Description of the intervention

The CHA introduction and activities to strengthen emergency referral constitute complex and interrelated interventions requiring multiple processes that correspond with the six building blocks of the health system proposed by the World Health Organization [ 33]. Figure 2 illustrates how the project hypothesizes that the inputs and activities across the six building blocks will ultimately leading to changes in population health. Although the diagram shows a linear progression from inputs to impact, Connect also aims to better understand the non-linear and unpredictable results as well as the multiple feedback loops that typically occur with the introduction of complex interventions into dynamic health systems [ 34].

Implementing partners

Connect is the result of a strategic partnership between Ifakara Health Institute (IHI) in Tanzania, Mailman School of Public Health at Columbia University (MSPH), the Tanzania Training Center for International Health (TTCIH), Council Health Management Teams (CHMT) in the three study districts, and the Connect Advisory Group (CAG), comprised of focal persons from the MoHSW, donor and multilateral partners, and civil society representatives. IHI is responsible for overall program design and implementation, including evaluation efforts, with technical assistance provided by MSPH. TTCIH led the design and implementation of the training program. Following an intensive initiation period, CHMTs from the three districts are incrementally undertaking more and more responsibility for implementation with support from IHI coordinators. The CAG convenes twice annually to review progress and results and provide advice on overcoming challenges.
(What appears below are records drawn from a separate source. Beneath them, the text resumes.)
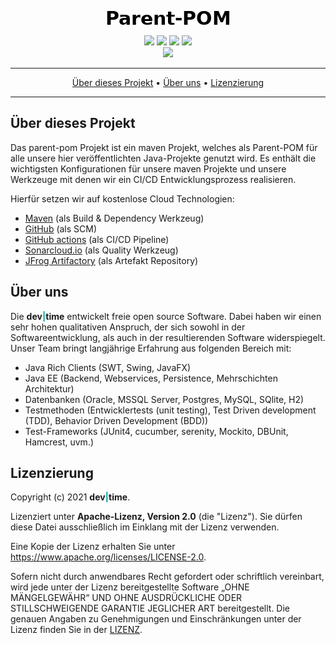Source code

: <p align="center">
 <img src="https://raw.githubusercontent.com/dev-time-tpw/parent-pom/main/images/Parent-POM.png">
</p>

<p align="center">
    <a href="https://github.com/dev-time-tpw/parent-pom/actions/workflows/build-job.yml" title="Build Job"><img src="https://img.shields.io/github/workflow/status/dev-time-tpw/parent-pom/Run%20snapshot%20build-job?logo=GitHub&style=plastic"></a>
    <a href="https://github.com/dev-time-tpw/parent-pom/actions/workflows/quality-job.yml" title="Quality Job"><img src="https://img.shields.io/github/workflow/status/dev-time-tpw/parent-pom/Run%20quality%20build-job?label=quality-build&logo=GitHub&style=plastic"></a>
    <a href="https://github.com/dev-time-tpw/parent-pom/blob/main/LICENSE" title="License"><img src="https://img.shields.io/github/license/dev-time-tpw/parent-pom?logo=GitHub&style=plastic"></a>
    <a href="https://github.com/dev-time-tpw/parent-pom" title="Last Commit"><img src="https://img.shields.io/github/last-commit/dev-time-tpw/parent-pom?logo=GitHub&style=plastic"></a>
    <br>
    <a href="https://sonarcloud.io/dashboard?id=dev-time-tpw_parent-pom" title="Quality Gate"><img src="https://img.shields.io/sonar/quality_gate/dev-time-tpw_parent-pom?logo=SonarCloud&server=https%3A%2F%2Fsonarcloud.io&style=plastic"></a>
</p>

<hr />
<p align="center">
    <a href="#über-dieses-projekt">Über dieses Projekt</a> • 
    <a href="#über-uns">Über uns</a> •
    <a href="#lizenzierung">Lizenzierung</a>
</p>
<hr />

## Über dieses Projekt

Das parent-pom Projekt ist ein maven Projekt, welches als Parent-POM für alle unsere hier veröffentlichten Java-Projekte 
genutzt wird. Es enthält die wichtigsten Konfigurationen für unsere maven Projekte und unsere Werkzeuge mit denen wir
ein CI/CD Entwicklungsprozess realisieren.

Hierfür setzen wir auf kostenlose Cloud Technologien:
- [Maven](http://maven.apache.org/) (als Build & Dependency Werkzeug)
- [GitHub](https://github.com/dev-time-tpw) (als SCM)
- [GitHub actions](https://docs.github.com/en/free-pro-team@latest/actions) (als CI/CD Pipeline)
- [Sonarcloud.io](https://sonarcloud.io/organizations/dev-time-tpw/projects) (als Quality Werkzeug)
- [JFrog Artifactory](https://devtime.jfrog.io/ui/packages) (als Artefakt Repository)

## Über uns

Die <b>dev<span style="color:#00a7a7">|</span>time</b> entwickelt freie open source Software. Dabei haben wir einen sehr hohen qualitativen Anspruch, der sich 
sowohl in der Softwareentwicklung, als auch in der resultierenden Software widerspiegelt. Unser Team bringt langjährige
Erfahrung aus folgenden Bereich mit:
- Java Rich Clients (SWT, Swing, JavaFX)
- Java EE (Backend, Webservices, Persistence, Mehrschichten Architektur)
- Datenbanken (Oracle, MSSQL Server, Postgres, MySQL, SQlite, H2)
- Testmethoden (Entwicklertests (unit testing), Test Driven development (TDD), Behavior Driven Development (BDD))
- Test-Frameworks (JUnit4, cucumber, serenity, Mockito, DBUnit, Hamcrest, uvm.)

## Lizenzierung

Copyright (c) 2021 <b>dev<span style="color:#00a7a7">|</span>time</b>.

Lizenziert unter **Apache-Lizenz, Version 2.0** (die "Lizenz"). Sie dürfen diese Datei ausschließlich im Einklang mit 
der Lizenz verwenden.

Eine Kopie der Lizenz erhalten Sie unter https://www.apache.org/licenses/LICENSE-2.0.

Sofern nicht durch anwendbares Recht gefordert oder schriftlich vereinbart, wird jede unter der Lizenz bereitgestellte 
Software „OHNE MÄNGELGEWÄHR“ UND OHNE AUSDRÜCKLICHE ODER STILLSCHWEIGENDE GARANTIE JEGLICHER ART bereitgestellt. 
Die genauen Angaben zu Genehmigungen und Einschränkungen unter der Lizenz finden Sie in der [LIZENZ](LICENSE).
Description of study sites

Across the three study districts, the census projections for 2010 estimate a total population of approximately 857,000 [ 35]. Just over half of the population is female (51.7%). In terms of age, 14.0% of the population are children under 5, while 28.5% are between 5-14 and 42.5% between 15-50. Of the total population, 362,307 reside within the Health and Demographic Surveillance Systems (HDSS) catchment area with HDSS populations for Kilombero, 197,393; Rufiji, 124,192; and Ulanga 40,722.
Kilombero and Ulanga are isolated, impoverished districts that lie between 124-248 miles (200-400 km) from Dar es Salaam in the Morogoro Region of Tanzania (Figure 3). These areas are predominately rural and rely primarily upon subsistence agriculture. The Rufiji District is located in the Coastal Region and is also rural. Most inhabitants are subsistence farmers, though there is some trade in fishing and wood products. Transportation and infrastructure in all three districts are poor. The major causes of mortality in these districts are malaria, acute lower respiratory infections, tuberculosis, AIDS, and perinatal causes. Immunization coverage ranges from 85% for Bacillus Calmette-Guerin (BCG) vaccination to 66% for measles in children 12-23 months of age. Nearly 90% of the population in this study area lives within 5 km of a formal health facility [ 3638].
Several district health systems strengthening programs have been implemented in these districts by the IHI. Most recently, these include the Tanzania Essential Health Interventions Project (TEHIP), which developed tools to facilitate evidence-based planning in districts; the Empower Project, which focuses on further strengthening district planning for maternal, newborn, and child health as well as facility-based MNCH services; and the ACCESS Project, which uses monitoring and rewards systems to motivate facilities to improve quality of care [ 36, 39, 40].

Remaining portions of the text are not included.